既不给自由也不给福利的做法已为人道的底线所不容。

与前几次一样,当天我在深圳的演讲虽然是对现实有感而发,但基本上讲的是历史。

这并不是我要回避什么,而是我深感今天人们对贫民权利问题的许多误解,都与过去意识形态对历史的曲解有关。

演讲内容主要是图片与史料,从当年恩格斯如何谴责法兰西第二帝国巴黎强制“清理贫民窟”建设“伟大城市”的“奥斯曼大拆迁”,讲到各国历史上贫民争取迁徙自由与居住权的种种往事,民主时代在保障贫民权利前提下进行城市改造、现代化建设与房地产开发的一些案例,以及福利国家时代各国解决都市贫民主体即新移民居住问题的种种探索、努力、成就及发展趋势。

演讲涉及到法国、美国、澳大利亚、南非、印度和拉美,法国的奥斯曼与南非的索韦托是演讲中主要的两个批判对象。

最后也提到中国的一些城市,但无论在演讲中还是演讲时播放的PPT中都没有提到深圳。

更没有提出什么“建议”。

只是在演讲后,一位提问者宣称深圳没有钱给农民工盖福利房,也没有地给他们自己建简易房,所以合理的安排只能是让他们住集体工棚。

听了这话我忍不住反驳:

即便是南非,都还给黑人打工者划了土地安家,难道我们连南非还不如?

结束时我表示:

深圳作为我国外来打工者聚集的典型城市,应该为解决打工者的居住问题走出新路。

不料也许就是这番希望,加上我对那位提问者的反驳,被一位记者串将起来,报道为“清华教授秦晖建议深圳率先兴建贫民区”当晚就上了网。

结果“引起轩然大波”。

其实,我一向反对在不给“农民工”建立福利房制度的情况下以铁腕“城管”手段阻止他们自己解决在城市安家问题(自建简易房和寻求廉租私房)的做法,更对那种在没有福利房安排的情况下出现“中国没有贫民窟”(其实是禁止与取缔贫民窟)的“奇迹”大不以为然。
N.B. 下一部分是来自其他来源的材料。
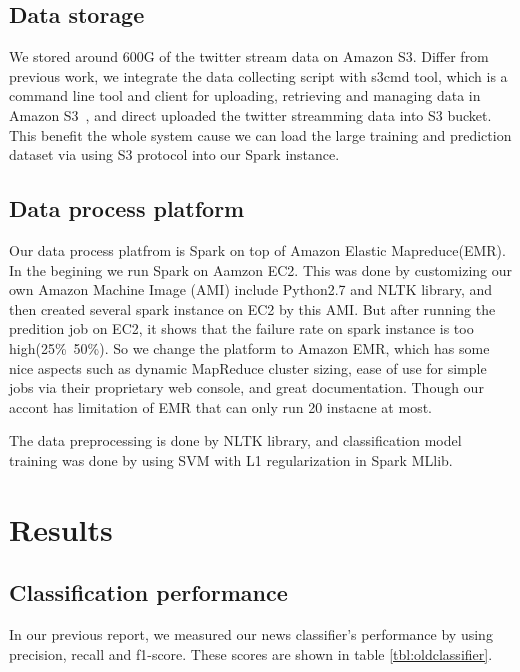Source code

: \documentclass{llncs}
\begin{document}
\subsection{Data storage}
We stored around 600G of the twitter stream data on Amazon S3. Differ from previous work, we integrate the data collecting script with s3cmd tool, which is a command line tool and client for uploading, retrieving and managing data in Amazon S3~\cite{s3cmd}, and direct uploaded the twitter streamming data into S3 bucket. This benefit the whole system cause we can load the large training and prediction dataset via using S3 protocol into our Spark instance. 

\subsection{Data process platform}
Our data process platfrom is Spark on top of Amazon Elastic Mapreduce(EMR). In the begining we run Spark on Aamzon EC2. This was done by customizing our own Amazon Machine Image (AMI) include Python2.7 and NLTK library, and then created several spark instance on EC2 by this AMI. But after running the predition job on EC2, it shows that the failure rate on spark instance is too high(25\%~50\%). So we change the platform to Amazon EMR, which has some nice aspects such as dynamic MapReduce cluster sizing, ease of use for simple jobs via their proprietary web console, and great documentation. Though our accont has limitation of EMR that can only run 20 instacne at most. 

The data preprocessing is done by NLTK library, and classification model training was done by using SVM with L1 regularization in Spark MLlib. 

\section{Results}

\subsection{Classification performance}

In our previous report, we measured our news classifier's performance by using precision, recall and f1-score. These scores are shown in table \ref{tbl:oldclassifier}.
\end{document}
早在孙志刚、崔英杰事件发生前几年,我就多次表述过这类观点。

但是,反对“取缔贫民窟”(在没有福利房又买不起商品房的情况下这实际上就是禁止穷人在城里安家)与主张人为“建立贫民窟”圈禁穷人完全是两回事。

关键在于:

何谓“建立”、何为“贫民区”,都可以有截然不同的解释。

如今许多发达国家早已没有棚户式的贫民区,但是由于人文环境较差,批评者仍然把民主福利国家为穷人建设的、建筑景观并不差的福利公屋区称为slum(即中译所谓的“贫民窟”)。
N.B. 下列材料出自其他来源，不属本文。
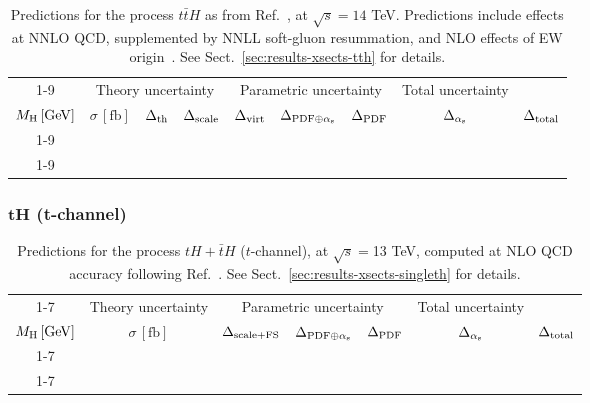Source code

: \begin{table}[ht!]
\caption{\label{tab:tth-tot14} Predictions for the process $t\bar tH$ as from Ref.~\cite{Balsach:2025jcw}, at $\sqrt{s} = 14$ TeV. Predictions include effects at
NNLO QCD, supplemented by NNLL soft-gluon resummation, and NLO effects of EW origin~\cite{Frixione:2014qaa,Frixione:2015zaa,Kulesza:2015vda,Broggio:2015lya,Broggio:2016lfj,
Kulesza:2017ukk,Frederix:2018nkq,Kulesza:2018tqz,Broggio:2019ewu,Kulesza:2020nfh,
Catani:2022mfv,Devoto:2024nhl}. See Sect.~\ref{sec:results-xsects-tth} for details.}
\centering
\scriptsize
{\renewcommand{\arraystretch}{1.4}
\begin{tabular}{| cc | ccc | ccc | c |}
\cline{1-9}
\multicolumn{2}{|c|}{\(\sqrt{s} = 14\,\mathrm{TeV}\)} &
\multicolumn{3}{|c|}{Theory uncertainty} &
\multicolumn{3}{|c|}{Parametric uncertainty} &
\multicolumn{1}{c|}{Total uncertainty} \\
\(\MH\,[\mathrm{GeV}]\) & \(\sigma\,[\mathrm{fb}]\) &
\(\Delta_{\rm th}\) &
{\color{black!55}\(\Delta_{\rm scale}\)} & {\color{black!55}\(\Delta_{\rm virt}\)} &
\(\Delta_{{\rm PDF}\oplus\alphas}\) &
{\color{black!55}\(\Delta_{\rm PDF}\)} & {\color{black!55}\(\Delta_{\alphas}\)} &
\(\Delta_{\rm total}\)
\\
\cline{1-9}
 \\
\cline{1-9}
\end{tabular}
}
\end{table}

\FloatBarrier
\subsubsection{\texorpdfstring{$\boldsymbol{tH}$}{tH} (t-channel)}

\begin{table}[ht!]
\caption{\label{tab:th-t-tot13} Predictions for the process $tH + \bar t H$ ($t$-channel), at $\sqrt{s}=$13 TeV, computed at NLO QCD accuracy following Ref.~\cite{Demartin:2015uha}. See Sect.~\ref{sec:results-xsects-singleth} for details.}
\centering
\scriptsize
{\renewcommand{\arraystretch}{1.4}
\begin{tabular}{| cc | c | ccc | c |}
\cline{1-7}
\multicolumn{2}{|c|}{\(\sqrt{s} = 13\,\mathrm{TeV}\)} &
\multicolumn{1}{|c|}{Theory uncertainty} &
\multicolumn{3}{|c|}{Parametric uncertainty} &
\multicolumn{1}{c|}{Total uncertainty} \\
\(\MH\,[\mathrm{GeV}]\) & \(\sigma\,[\mathrm{fb}]\) &
\(\Delta_{\rm scale+\textrm{FS}}\) &
\(\Delta_{{\rm PDF}\oplus\alphas}\) &
{\color{black!55}\(\Delta_{\rm PDF}\)} & {\color{black!55}\(\Delta_{\alphas}\)} &
\(\Delta_{\rm total}\)
\\
\cline{1-7}
 \\
\cline{1-7}
\end{tabular}
}
\end{table}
事实上,前些年北京市把许多“经济适用房”盖成穷人买不起、富人占便宜的“廉价豪宅”,就有人津津乐道说是“天通苑歪打正着没成巨型贫民窟”,他们说:

“如果天通苑……真的像一些群众要求的那样建成全部都是80平米以下的小户型,全都卖给低收入的贫困户,建成几十万人的巨型贫民窟的话”就将产生什么什么问题。

(周雪松:

《天通苑“歪打正着”没成巨型贫民窟》,《中国经济时报》2005年10月12日)还有些人连一般商品房标准稍降、价格稍低也反对,说是“警惕中低价房区成为贫民区”!

(周义兴:

《警惕中低价房区成为贫民区》,《经济参考报》2005年10月17日)可见盖福利房乃至非福利性的低标准商品房假如穷人真的能住进去,都被叫做“建立贫民区(或贫民窟)”。

照这种说法,建设部“回应”说将来要为打工者建设廉租房,只要这种廉租房真的为打工者所住而没有像天通苑那样“歪打正着”,不就是“建立贫民窟”吗?

而另一方面,“建立贫民区”又被一些人理解为官方设立强制收容所式的地方,把穷人圈禁其中。

这两种理解岂止不同,简直可以说是截然相反。

所以,以这种稀里糊涂易生误解的标题来报道我关于“城市化与贫民权利”的演讲,应该说是很不严肃的。

这只是该记者为“抢眼球”而别出心裁地炒作。

当然,在这一标题下的报道正文中还是转述了我的不少观点,4月13日《南方都市报》的《评论周刊》上以我的演讲原题发表的较长报道也比较全面(真正根据录音整理的演讲全文,包括之后的答问,据说也已出现在网上,但我尚未看到),但是在“看文只看标题”的“快餐式文化消费”状态下还是容易造成误解。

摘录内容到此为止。